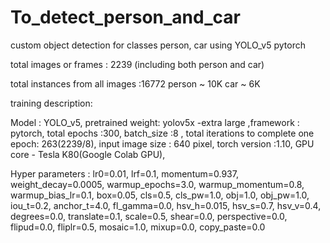 # To_detect_person_and_car
custom object detection for classes person, car using YOLO_v5 pytorch

total images or frames : 2239 (including both person and car)


total instances from all images :16772
person ~ 10K
car ~ 6K

training description:

Model : YOLO_v5, pretrained weight: yolov5x -extra large ,framework : pytorch, total epochs :300, batch_size :8 , total iterations to complete one epoch: 263(2239/8),
 input image size : 640 pixel, torch version :1.10, GPU core - Tesla K80(Google Colab GPU), 
 
 Hyper parameters : lr0=0.01, lrf=0.1, momentum=0.937, weight_decay=0.0005, warmup_epochs=3.0, warmup_momentum=0.8, warmup_bias_lr=0.1, box=0.05, cls=0.5, cls_pw=1.0, obj=1.0, obj_pw=1.0, iou_t=0.2, anchor_t=4.0, fl_gamma=0.0, hsv_h=0.015, hsv_s=0.7, hsv_v=0.4, degrees=0.0, translate=0.1, scale=0.5, shear=0.0, perspective=0.0, flipud=0.0, fliplr=0.5, mosaic=1.0, mixup=0.0, copy_paste=0.0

+ + +

__Task instructions__:
Of all the entries above, repeat only the lines from the line that has "person ~ 10K" to the line that has "input image size", both lines included, exactly.

__Exercise result__:
person ~ 10K
car ~ 6K

training description:

Model : YOLO_v5, pretrained weight: yolov5x -extra large ,framework : pytorch, total epochs :300, batch_size :8 , total iterations to complete one epoch: 263(2239/8),
 input image size : 640 pixel, torch version :1.10, GPU core - Tesla K80(Google Colab GPU), 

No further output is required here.